Plastic Brain Training
We all have plastic brains.
It’s amazing just how much our nervous systems are able to change. And we can harness this plasticity to great effect in a whole host of ways – like managing pain, overcoming problems or recovering from injury. The neural pathways that are our ‘wiring’ – transmitting the information we need to function – can be created, adapted, down-graded or up-graded depending on what we do, directly altering the way we function.
When we learn a new sequence of notes on the piano or guitar, for instance, our brain creates new pathways. Equally, if we forget a telephone number a pathway once connected to this memory may well have been down-graded or even severed. It all goes to show how much ability we have to influence our nervous systems; to improve or strengthen existing pathways, create new ones or even, in some cases, get rid of ones that are getting in the way of progress. All we need to do is to learn how to take full advantage of these abilities.
Like riding a bike, this isn’t something we can necessarily do overnight. But our ability to re-establish pathways based on previous learning can be very helpful. It certainly helped me avoid serious injury when I started cycling again last year after a gap of almost a decade !

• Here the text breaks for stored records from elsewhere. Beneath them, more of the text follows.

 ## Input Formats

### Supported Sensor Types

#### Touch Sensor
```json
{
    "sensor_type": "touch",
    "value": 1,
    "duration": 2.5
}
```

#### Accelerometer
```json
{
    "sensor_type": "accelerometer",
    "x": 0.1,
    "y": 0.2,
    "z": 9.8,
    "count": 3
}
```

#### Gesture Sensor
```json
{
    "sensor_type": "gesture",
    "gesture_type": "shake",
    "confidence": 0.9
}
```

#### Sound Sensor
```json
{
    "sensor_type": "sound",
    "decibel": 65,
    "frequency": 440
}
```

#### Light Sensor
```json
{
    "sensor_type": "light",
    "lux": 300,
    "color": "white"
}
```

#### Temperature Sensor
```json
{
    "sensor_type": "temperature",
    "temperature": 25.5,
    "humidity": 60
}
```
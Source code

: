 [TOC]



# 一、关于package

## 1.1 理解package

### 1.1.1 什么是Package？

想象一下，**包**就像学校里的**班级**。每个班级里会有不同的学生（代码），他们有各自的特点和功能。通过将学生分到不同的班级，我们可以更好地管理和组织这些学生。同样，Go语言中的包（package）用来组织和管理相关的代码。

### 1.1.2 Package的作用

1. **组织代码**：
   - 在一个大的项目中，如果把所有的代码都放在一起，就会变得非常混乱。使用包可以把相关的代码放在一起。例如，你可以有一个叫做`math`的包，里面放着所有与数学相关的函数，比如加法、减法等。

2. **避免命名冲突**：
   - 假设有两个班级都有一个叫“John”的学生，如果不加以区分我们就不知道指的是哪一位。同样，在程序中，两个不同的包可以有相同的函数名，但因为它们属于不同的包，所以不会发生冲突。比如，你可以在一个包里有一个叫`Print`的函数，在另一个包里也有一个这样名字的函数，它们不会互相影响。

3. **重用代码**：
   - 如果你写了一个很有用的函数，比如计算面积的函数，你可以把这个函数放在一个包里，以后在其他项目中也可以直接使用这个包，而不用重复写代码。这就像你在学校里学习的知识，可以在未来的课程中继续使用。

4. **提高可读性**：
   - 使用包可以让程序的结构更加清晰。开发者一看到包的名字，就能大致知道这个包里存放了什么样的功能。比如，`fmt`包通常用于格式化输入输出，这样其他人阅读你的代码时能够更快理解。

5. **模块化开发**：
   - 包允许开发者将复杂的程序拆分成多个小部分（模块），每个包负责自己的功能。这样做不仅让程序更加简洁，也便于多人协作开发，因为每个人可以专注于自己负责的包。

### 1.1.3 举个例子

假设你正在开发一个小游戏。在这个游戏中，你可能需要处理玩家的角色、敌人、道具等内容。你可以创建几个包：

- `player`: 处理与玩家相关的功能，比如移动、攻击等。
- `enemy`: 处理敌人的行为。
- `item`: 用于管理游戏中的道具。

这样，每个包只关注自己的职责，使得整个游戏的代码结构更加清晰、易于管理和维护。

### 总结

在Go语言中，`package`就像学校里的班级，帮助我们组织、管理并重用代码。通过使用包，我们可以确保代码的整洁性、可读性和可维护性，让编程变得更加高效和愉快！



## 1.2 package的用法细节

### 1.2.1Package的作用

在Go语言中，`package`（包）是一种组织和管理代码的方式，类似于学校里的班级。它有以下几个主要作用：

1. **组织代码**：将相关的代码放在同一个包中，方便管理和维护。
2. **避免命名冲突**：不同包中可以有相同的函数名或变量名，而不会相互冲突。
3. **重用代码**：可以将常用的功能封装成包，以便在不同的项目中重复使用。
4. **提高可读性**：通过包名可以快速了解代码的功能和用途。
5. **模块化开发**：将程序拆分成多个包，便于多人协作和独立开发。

In some cases like this, our learned response gets in the way. If we text someone at 9 o’clock every morning asking them to bring us milk it won’t take long for them to do this almost automatically. So much so that if, after three months of this, we asking for juice instead they’ll probably just bring us milk as normal, assuming that’s what our usual 9 am message was asking for. Essentially, they’ve stopped listening to the actual message – the neural stimulus – and continued to respond with what they assume to be our desired response.
Pain is our body’s warning of a perceived threat or danger. When we suffer from persistent or chronic pain we often start to react to normal/non-dangerous stimuli with a pain response. We stop listening to the stimulus – which could be as simple as someone brushing our back or a vibration on the bus – and we respond in a way that we’ve learnt to; with a muscle spasm, pain, reduction in movement or all three. Our nervous system has become over-sensitive.
Understanding both what pain means and that we are always able to change our neural pathways and relearn how to manage it and return to activity is important part of the recovery process. We also need to appreciate the effect responses to stress have on our bodies and how much our thoughts can fuel our physiological state, enabling us the decrease our nervous system’s sensitivity to pain.
One of the most crucial keys to overcoming chronic pain is to learn to move and function normally again. More than anything else, this will help us reduce our pain sensitivity.
It requires us to retrain our minds as well as bodies and it will take time. But it will also pay handsome dividends. All because our brains are plastic and we have the tools to mould them to achieve the change we want.